Seelze – Auf dem Weg zur modernen Demokratie ist bis Ende Juni im Rathaus Seelze zu sehen. Dazu gab es Ehrungen für engagierte Ehrenamtler.
Ausstellung schlägt den Bogen von der Geschichte zur Gegenwart
Im Rathaus Seelze ist jetzt die Ausstellung „Auf dem Weg zur modernen Demokratie“ zu sehen. Sie erinnert an wichtige Stationen der Demokratiegeschichte. Dazu gehören Pressefreiheit, Frauenrechte, erste Arbeitsschutzgesetze sowie die Entstehung moderner Verfassungen und demokratischer Mitbestimmung.
Zugleich zeigt die Ausstellung, wie gesellschaftlicher Zusammenhalt und bürgerschaftliches Engagement über viele Jahrzehnte gewachsen sind. Bürgermeister Alexander Masthoff sagte: „Wer versteht, wie mühsam Freiheit und demokratische Mitbestimmung entstanden sind, lernt auch ihren Wert in der Gegenwart neu zu schätzen“.
Ehrenamt als Stütze des Miteinanders
Bei der Eröffnung stellte Masthoff auch den Bezug zur Gegenwart her. Aus seiner Sicht ist ehrenamtlicher Einsatz ein wichtiger Pfeiler für das Zusammenleben in der Stadt. „Wer sich ehrenamtlich einbringt, gestaltet mit. Wer Verantwortung übernimmt, stärkt unseren gesellschaftlichen Zusammenhalt und unsere Demokratie“, betonte Alexander Masthoff. Gerade in Zeiten, in denen demokratische Grundwerte nicht überall selbstverständlich erschienen, sei dieses Engagement besonders wichtig.

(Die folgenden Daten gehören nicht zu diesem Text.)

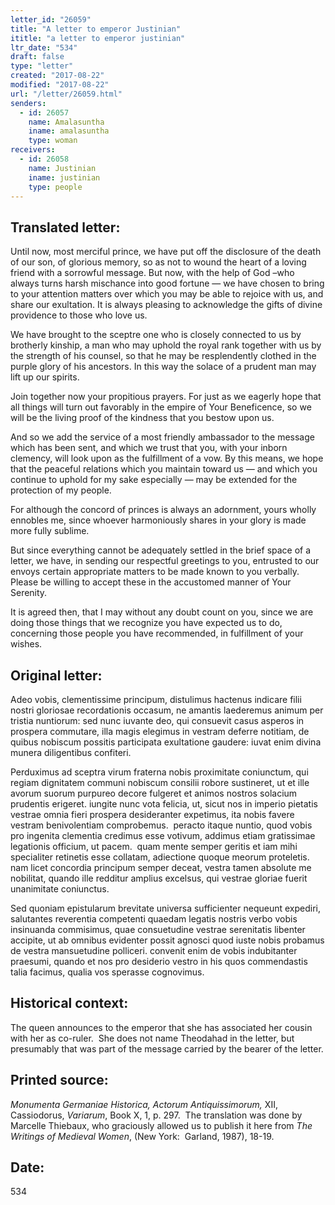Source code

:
 ```yaml
---
letter_id: "26059"
title: "A letter to emperor Justinian"
ititle: "a letter to emperor justinian"
ltr_date: "534"
draft: false
type: "letter"
created: "2017-08-22"
modified: "2017-08-22"
url: "/letter/26059.html"
senders:
  - id: 26057
    name: Amalasuntha
    iname: amalasuntha
    type: woman
receivers:
  - id: 26058
    name: Justinian
    iname: justinian
    type: people
---
```

<h2> Translated letter:</h2><p>Until now, most merciful prince, we have put off the disclosure of the death of our son, of glorious memory, so as not to wound the heart of a loving friend with a sorrowful message. But now, with the help of God –who always turns harsh mischance into good fortune — we have chosen to bring to your attention matters over which you may be able to rejoice with us, and share our exultation. It is&nbsp;always pleasing to acknowledge the gifts of divine providence to those who love us.</p><p>We have brought to the sceptre one who is closely connected to us by brotherly kinship, a man who may uphold the royal rank together with us by the strength of his counsel, so that he may be resplendently clothed in the purple glory of his ancestors. In this way the solace of a prudent man may lift up our spirits.</p><p>Join together now your propitious prayers. For just as we eagerly hope that all things will turn out favorably in the empire of Your Beneficence, so we will be the living proof of the kindness that you bestow upon us.</p><p>And so we add the service of a most friendly ambassador to the message which has been sent, and which we trust that you, with your inborn clemency, will look upon as the fulfillment of a vow. By this means, we hope that the peaceful relations which you maintain toward us — and which you continue to uphold for my sake especially — may be extended for the protection of my people.</p><p>For although the concord of princes is always an adornment, yours wholly ennobles me, since whoever harmoniously shares in your glory is made more fully sublime.</p><p>But since everything cannot be adequately settled in the brief space of a letter, we have, in sending our respectful greetings to you, entrusted to our envoys certain appropriate matters to be made known to you verbally. Please be willing to accept these in the accustomed manner of Your Serenity.</p><p>It is agreed then, that I may without any doubt count on you, since we are doing those things that we recognize you have expected us to do, concerning those people you have recommended, in fulfillment of your wishes.</p><h2 class="mt-4"> Original letter:</h2><p>Adeo vobis, clementissime principum, distulimus hactenus indicare filii nostri gloriosae recordationis occasum, ne amantis laederemus animum per tristia nuntiorum: sed nunc iuvante deo, qui consuevit casus asperos in prospera commutare, illa magis elegimus in vestram deferre notitiam, de quibus nobiscum possitis participata exultatione gaudere: iuvat enim divina munera diligentibus confiteri.&nbsp; &nbsp;</p><p>Perduximus ad sceptra virum fraterna nobis proximitate coniunctum, qui regiam dignitatem communi nobiscum consilii robore sustineret, ut et ille avorum suorum purpureo decore fulgeret et animos nostros solacium prudentis erigeret. iungite nunc vota felicia, ut, sicut nos in imperio pietatis vestrae omnia fieri prospera desideranter expetimus, ita nobis favere vestram benivolentiam comprobemus.&nbsp; peracto itaque nuntio, quod vobis pro ingenita clementia credimus esse votivum, addimus etiam gratissimae legationis officium, ut pacem.&nbsp; quam mente semper geritis et iam mihi specialiter retinetis esse collatam, adiectione quoque meorum proteletis. nam licet concordia principum semper deceat, vestra tamen absolute me nobilitat, quando ille redditur amplius excelsus, qui vestrae gloriae fuerit unanimitate coniunctus.</p><p>Sed quoniam epistularum brevitate universa sufficienter nequeunt expediri, salutantes reverentia competenti quaedam legatis nostris verbo vobis insinuanda commisimus, quae consuetudine vestrae serenitatis libenter accipite, ut ab omnibus evidenter possit agnosci quod iuste nobis probamus de vestra mansuetudine polliceri. convenit enim de vobis indubitanter praesumi, quando et nos pro desiderio vestro in his quos commendastis talia facimus, qualia vos sperasse cognovimus.</p><h2 class="mt-4"> Historical context:</h2><p>The queen announces to the emperor that she has associated her cousin with her as co-ruler. &nbsp;She does not name Theodahad in the letter, but presumably that was part of the message carried by the bearer of the letter.</p><h2 class="mt-4"> Printed source:</h2><p><em>Monumenta Germaniae Historica, Actorum Antiquissimorum,</em> XII, Cassiodorus, <em>Variarum</em>, Book X, 1,&nbsp;p. 297. &nbsp;The translation was done by Marcelle Thiebaux, who graciously allowed us to publish it here from <em>The Writings of Medieval Women</em>, (New York: &nbsp;Garland, 1987), 18-19.</p><h2 class="mt-4"> Date:</h2>534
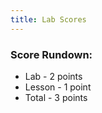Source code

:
 ```yaml
---
title: Lab Scores
---
```


### Score Rundown:

- Lab - 2 points
- Lesson - 1 point
- Total - 3 points

<body>
    <div id="scores">
    </div>
</body>

<script>
    // put all scores and names in this array (order Z at top, A at bottom)
    let people = [
        ["id","name", "homework", "comment"],
        ["","","/3", ""],
        ["","","/3", ""],
        ["","","/3", ""],
        ["","","/3", ""],
        ["","","/3", ""],
        ["","","/3", ""],
        ["","","/3", ""],
        ["","","/3", ""],
        ["","","/3", ""],
        ["","","/3", ""],
        ["","","/3", ""],
        ["","","/3", ""],
        ["","","/3", ""],
        ["","","/3", ""],
        ["","","/3", ""],
        ["","","/3", ""],
        ["","","/3", ""]
    ]

    // // iterates through array and creates tr's and td's for each index
    function makeTableHTML(people) {
        var result = "<table>";
        result += "<thead><tr><th>Name</th><th>Score</th><th>Comment</th></thead><tbody>";
        // Create header row. Better way to do this?
        //for (var i = 0; i < array.length; i++) {
        for (var i = people.length-1; i > 0; i--) {
            result += "<tr>";
            for (var j = 1; j < people[i].length; j++) {
                result += "<td>"+ people[i][j]+"</td>";   
            }   
            result += "</tr>";
        }   
        result += "</tbody></table>";
        document.getElementById("scores").innerHTML = result;
    }
    // makeTableHTML(people);

    const url = "https://abopsc-backend.dontntntnt.de";

    async function initializeTable() {
        var myHeaders = new Headers();
        myHeaders.append("Content-Type", "application/json");

        var requestOptions = {
          method: 'GET',
          headers: myHeaders,
          mode: 'cors',
          cache: 'default', 
          credentials: 'include',
          redirect: 'manual',
        };

        var objects = [["id","name", "homeworkScore", "comment"]];

        const response = await fetch(
          url + `/api/person/all`, requestOptions
        );
        const data = await response.json();


        fetch(
          url + `/api/person/all`, requestOptions
        )
        .then((response) => response.json())
        .then((data) => {
          console.log(data);

          for (var i in data) {
            var person = data[i];
            if(person.roles[0].name == 'ROLE_USER'){
              console.log(person.name);
              console.log(person.email);

              var requestOptions2 = {
                  method: 'POST',
                  headers: myHeaders,
                  mode: 'cors',
                  cache: 'default', 
                  credentials: 'include',
                  redirect: 'manual',
                  body: JSON.stringify({ email: person.email })
                };  

              fetch(
                url + '/api/grading/grades', requestOptions2
              )
              .then((response2) => response2.json())
              .then((data2) => {
                for (var j in data2){
                  var grade = data2[j];
                  var personGradeArray = [];
                  personGradeArray.push(grade.id);
                  personGradeArray.push(grade.person.name);
                  personGradeArray.push(grade.points.toString());
                  personGradeArray.push(grade.comment)
                  console.log(personGradeArray);

                  objects.push(personGradeArray);
                }
              })                
            }
          }
        })
        .catch(error => console.log('error', error));

        console.log(objects);
        return objects;
    }
    makeTableHTML(initializeTable());
</script>
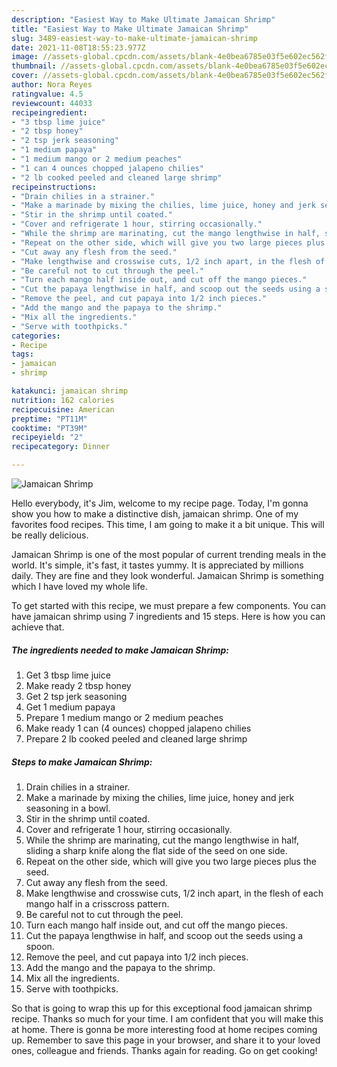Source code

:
 ```yaml
---
description: "Easiest Way to Make Ultimate Jamaican Shrimp"
title: "Easiest Way to Make Ultimate Jamaican Shrimp"
slug: 3489-easiest-way-to-make-ultimate-jamaican-shrimp
date: 2021-11-08T18:55:23.977Z
image: //assets-global.cpcdn.com/assets/blank-4e0bea6785e03f5e602ec562f230caae08da540cada707380b4fe1bbebba43da.png
thumbnail: //assets-global.cpcdn.com/assets/blank-4e0bea6785e03f5e602ec562f230caae08da540cada707380b4fe1bbebba43da.png
cover: //assets-global.cpcdn.com/assets/blank-4e0bea6785e03f5e602ec562f230caae08da540cada707380b4fe1bbebba43da.png
author: Nora Reyes
ratingvalue: 4.5
reviewcount: 44033
recipeingredient:
- "3 tbsp lime juice"
- "2 tbsp honey"
- "2 tsp jerk seasoning"
- "1 medium papaya"
- "1 medium mango or 2 medium peaches"
- "1 can 4 ounces chopped jalapeno chilies"
- "2 lb cooked peeled and cleaned large shrimp"
recipeinstructions:
- "Drain chilies in a strainer."
- "Make a marinade by mixing the chilies, lime juice, honey and jerk seasoning in a bowl."
- "Stir in the shrimp until coated."
- "Cover and refrigerate 1 hour, stirring occasionally."
- "While the shrimp are marinating, cut the mango lengthwise in half, sliding a sharp knife along the flat side of the seed on one side."
- "Repeat on the other side, which will give you two large pieces plus the seed."
- "Cut away any flesh from the seed."
- "Make lengthwise and crosswise cuts, 1/2 inch apart, in the flesh of each mango half in a crisscross pattern."
- "Be careful not to cut through the peel."
- "Turn each mango half inside out, and cut off the mango pieces."
- "Cut the papaya lengthwise in half, and scoop out the seeds using a spoon."
- "Remove the peel, and cut papaya into 1/2 inch pieces."
- "Add the mango and the papaya to the shrimp."
- "Mix all the ingredients."
- "Serve with toothpicks."
categories:
- Recipe
tags:
- jamaican
- shrimp

katakunci: jamaican shrimp 
nutrition: 162 calories
recipecuisine: American
preptime: "PT11M"
cooktime: "PT39M"
recipeyield: "2"
recipecategory: Dinner

---
```



![Jamaican Shrimp](//assets-global.cpcdn.com/assets/blank-4e0bea6785e03f5e602ec562f230caae08da540cada707380b4fe1bbebba43da.png)

Hello everybody, it's Jim, welcome to my recipe page. Today, I'm gonna show you how to make a distinctive dish, jamaican shrimp. One of my favorites food recipes. This time, I am going to make it a bit unique. This will be really delicious.



Jamaican Shrimp is one of the most popular of current trending meals in the world. It's simple, it's fast, it tastes yummy. It is appreciated by millions daily. They are fine and they look wonderful. Jamaican Shrimp is something which I have loved my whole life.


To get started with this recipe, we must prepare a few components. You can have jamaican shrimp using 7 ingredients and 15 steps. Here is how you can achieve that.

<!--inarticleads1-->

##### The ingredients needed to make Jamaican Shrimp:

1. Get 3 tbsp lime juice
1. Make ready 2 tbsp honey
1. Get 2 tsp jerk seasoning
1. Get 1 medium papaya
1. Prepare 1 medium mango or 2 medium peaches
1. Make ready 1 can (4 ounces) chopped jalapeno chilies
1. Prepare 2 lb cooked peeled and cleaned large shrimp




<!--inarticleads2-->

##### Steps to make Jamaican Shrimp:

1. Drain chilies in a strainer.
1. Make a marinade by mixing the chilies, lime juice, honey and jerk seasoning in a bowl.
1. Stir in the shrimp until coated.
1. Cover and refrigerate 1 hour, stirring occasionally.
1. While the shrimp are marinating, cut the mango lengthwise in half, sliding a sharp knife along the flat side of the seed on one side.
1. Repeat on the other side, which will give you two large pieces plus the seed.
1. Cut away any flesh from the seed.
1. Make lengthwise and crosswise cuts, 1/2 inch apart, in the flesh of each mango half in a crisscross pattern.
1. Be careful not to cut through the peel.
1. Turn each mango half inside out, and cut off the mango pieces.
1. Cut the papaya lengthwise in half, and scoop out the seeds using a spoon.
1. Remove the peel, and cut papaya into 1/2 inch pieces.
1. Add the mango and the papaya to the shrimp.
1. Mix all the ingredients.
1. Serve with toothpicks.




So that is going to wrap this up for this exceptional food jamaican shrimp recipe. Thanks so much for your time. I am confident that you will make this at home. There is gonna be more interesting food at home recipes coming up. Remember to save this page in your browser, and share it to your loved ones, colleague and friends. Thanks again for reading. Go on get cooking!
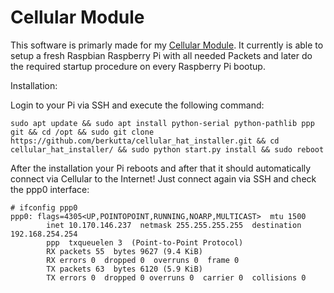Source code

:Cellular Module
================

This software is primarly made for my [Cellular Module](https://www.tindie.com/products/kilobyte/raspberry-pi-2g-cellular-hat/). It currently is able to setup a fresh Raspbian Raspberry Pi with all needed Packets and later do the required startup procedure on every Raspberry Pi bootup.


Installation:

Login to your Pi via SSH and execute the following command:
```
sudo apt update && sudo apt install python-serial python-pathlib ppp git && cd /opt && sudo git clone https://github.com/berkutta/cellular_hat_installer.git && cd cellular_hat_installer/ && sudo python start.py install && sudo reboot
```


After the installation your Pi reboots and after that it should automatically connect via Cellular to the Internet! Just connect again via SSH and check the ppp0 interface:
```
# ifconfig ppp0
ppp0: flags=4305<UP,POINTOPOINT,RUNNING,NOARP,MULTICAST>  mtu 1500
        inet 10.170.146.237  netmask 255.255.255.255  destination 192.168.254.254
        ppp  txqueuelen 3  (Point-to-Point Protocol)
        RX packets 55  bytes 9627 (9.4 KiB)
        RX errors 0  dropped 0  overruns 0  frame 0
        TX packets 63  bytes 6120 (5.9 KiB)
        TX errors 0  dropped 0 overruns 0  carrier 0  collisions 0
```
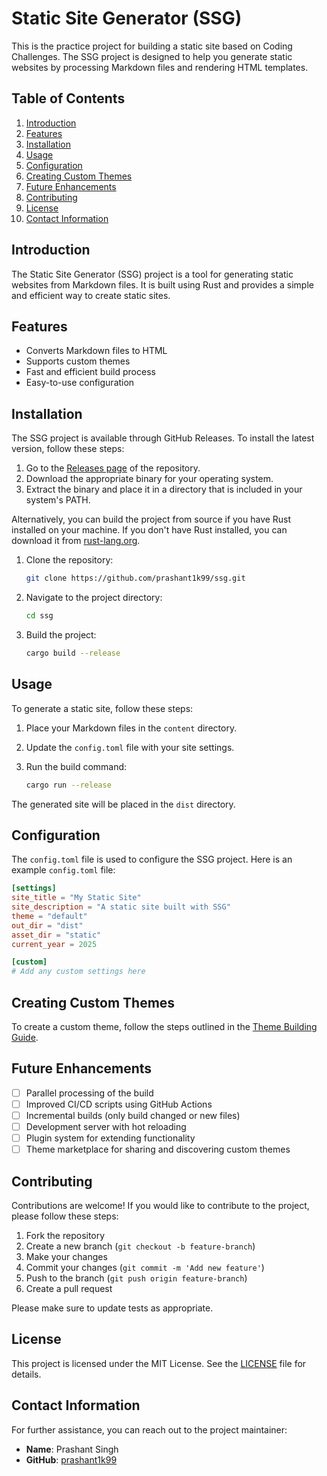 # Static Site Generator (SSG)

This is the practice project for building a static site based on Coding Challenges. The SSG project is designed to help you generate static websites by processing Markdown files and rendering HTML templates.

## Table of Contents

1. [Introduction](#introduction)
2. [Features](#features)
3. [Installation](#installation)
4. [Usage](#usage)
5. [Configuration](#configuration)
6. [Creating Custom Themes](#creating-custom-themes)
7. [Future Enhancements](#future-enhancements)
8. [Contributing](#contributing)
9. [License](#license)
10. [Contact Information](#contact-information)

## Introduction

The Static Site Generator (SSG) project is a tool for generating static websites from Markdown files. It is built using Rust and provides a simple and efficient way to create static sites.

## Features

- Converts Markdown files to HTML
- Supports custom themes
- Fast and efficient build process
- Easy-to-use configuration

## Installation

The SSG project is available through GitHub Releases. To install the latest version, follow these steps:

1. Go to the [Releases page](https://github.com/prashant1k99/ssg/releases) of the repository.
2. Download the appropriate binary for your operating system.
3. Extract the binary and place it in a directory that is included in your system's PATH.

Alternatively, you can build the project from source if you have Rust installed on your machine. If you don't have Rust installed, you can download it from [rust-lang.org](https://www.rust-lang.org/).

1. Clone the repository:

   ```sh
   git clone https://github.com/prashant1k99/ssg.git
   ```

2. Navigate to the project directory:

   ```sh
   cd ssg
   ```

3. Build the project:

   ```sh
   cargo build --release
   ```

## Usage

To generate a static site, follow these steps:

1. Place your Markdown files in the `content` directory.
2. Update the `config.toml` file with your site settings.
3. Run the build command:

   ```sh
   cargo run --release
   ```

The generated site will be placed in the `dist` directory.

## Configuration

The `config.toml` file is used to configure the SSG project. Here is an example `config.toml` file:

```toml
[settings]
site_title = "My Static Site"
site_description = "A static site built with SSG"
theme = "default"
out_dir = "dist"
asset_dir = "static"
current_year = 2025

[custom]
# Add any custom settings here
```

## Creating Custom Themes

To create a custom theme, follow the steps outlined in the [Theme Building Guide](docs/theme-building.md).

## Future Enhancements

- [ ] Parallel processing of the build
- [ ] Improved CI/CD scripts using GitHub Actions
- [ ] Incremental builds (only build changed or new files)
- [ ] Development server with hot reloading
- [ ] Plugin system for extending functionality
- [ ] Theme marketplace for sharing and discovering custom themes

## Contributing

Contributions are welcome! If you would like to contribute to the project, please follow these steps:

1. Fork the repository
2. Create a new branch (`git checkout -b feature-branch`)
3. Make your changes
4. Commit your changes (`git commit -m 'Add new feature'`)
5. Push to the branch (`git push origin feature-branch`)
6. Create a pull request

Please make sure to update tests as appropriate.

## License

This project is licensed under the MIT License. See the [LICENSE](LICENSE) file for details.

## Contact Information

For further assistance, you can reach out to the project maintainer:

- **Name**: Prashant Singh
- **GitHub**: [prashant1k99](https://github.com/prashant1k99)
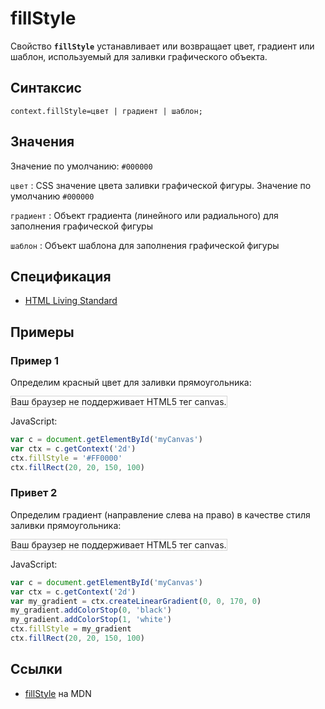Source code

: # fillStyle

Свойство **`fillStyle`** устанавливает или возвращает цвет, градиент или шаблон, используемый для заливки графического объекта.

## Синтаксис

```
context.fillStyle=цвет | градиент | шаблон;
```

## Значения

Значение по умолчанию: `#000000`

`цвет`
: CSS значение цвета заливки графической фигуры. Значение по умолчанию `#000000`

`градиент`
: Объект градиента (линейного или радиального) для заполнения графической фигуры

`шаблон`
: Объект шаблона для заполнения графической фигуры

## Спецификация

- [HTML Living Standard](https://html.spec.whatwg.org/multipage/canvas.html#dom-context-2d-fillstyle)

## Примеры

### Пример 1

Определим красный цвет для заливки прямоугольника:

<canvas id="myCanvas" width="300" height="150" style="border:1px solid #d3d3d3;background:#ffffff;">
Ваш браузер не поддерживает HTML5 тег canvas.
</canvas>
<script>
var c=document.getElementById("myCanvas");
var canvOK=1;
try {c.getContext("2d");}
catch (er) {canvOK=0;}
if (canvOK==1)
{
var ctx=c.getContext("2d");
ctx.fillStyle="#FF0000";
ctx.fillRect(20,20,150,100);
}
</script>

JavaScript:

```js
var c = document.getElementById('myCanvas')
var ctx = c.getContext('2d')
ctx.fillStyle = '#FF0000'
ctx.fillRect(20, 20, 150, 100)
```

### Привет 2

Определим градиент (направление слева на право) в качестве стиля заливки прямоугольника:

<canvas id="myCanvas3" width="300" height="150" style="border:1px solid #d3d3d3;background:#ffffff;">
Ваш браузер не поддерживает HTML5 тег canvas.
</canvas>
<script>
var canvas=document.getElementById("myCanvas3");
var ctx=canvas.getContext("2d");
var my_gradient=ctx.createLinearGradient(0,0,170,0);
my_gradient.addColorStop(0,"black");
my_gradient.addColorStop(1,"white");
ctx.fillStyle=my_gradient;
ctx.fillRect(20,20,150,100);
</script>

JavaScript:

```js
var c = document.getElementById('myCanvas')
var ctx = c.getContext('2d')
var my_gradient = ctx.createLinearGradient(0, 0, 170, 0)
my_gradient.addColorStop(0, 'black')
my_gradient.addColorStop(1, 'white')
ctx.fillStyle = my_gradient
ctx.fillRect(20, 20, 150, 100)
```

## Ссылки

- [fillStyle](https://developer.mozilla.org/ru/docs/Web/API/CanvasRenderingContext2D/fillStyle) на MDN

Im Rahmen der Eröffnung überreichte der Bürgermeister mehreren Seelzern die Urkunden zu ihren Niedersächsischen Ehrenamtskarten. Geehrt wurden Ingrid Delgehausen und Peter Heckmann für ihren Einsatz im Vorstand des DRK-Ortsverbands Dedensen/Gümmer/Lohnde, Volker Grotefend für seine Arbeit im Kirchenvorstand und in der Gemeindearbeit der Kirchengemeinde DedensenGümmer, Barbara Haring für ihr musikalisches Engagement in der Kantorei und den Flötenensembles der Kirchengemeinde St. Michael Letter sowie bei den Zeitreisenden aus Seelze, Michael Schmidt für seine ehrenamtliche Tätigkeit im Verband Deutscher Eisenbahningenieure, Michaela Stein für ihren Einsatz bei den Trashpickern Seelze und Lothar Wolff für seine jahrzehntelange Arbeit im Christlichen Verband der Pfadfinderinnen und Pfadfinder Lohnde sowie im Stadtjugendring, im Museumsverein und bei den Zeitreisenden.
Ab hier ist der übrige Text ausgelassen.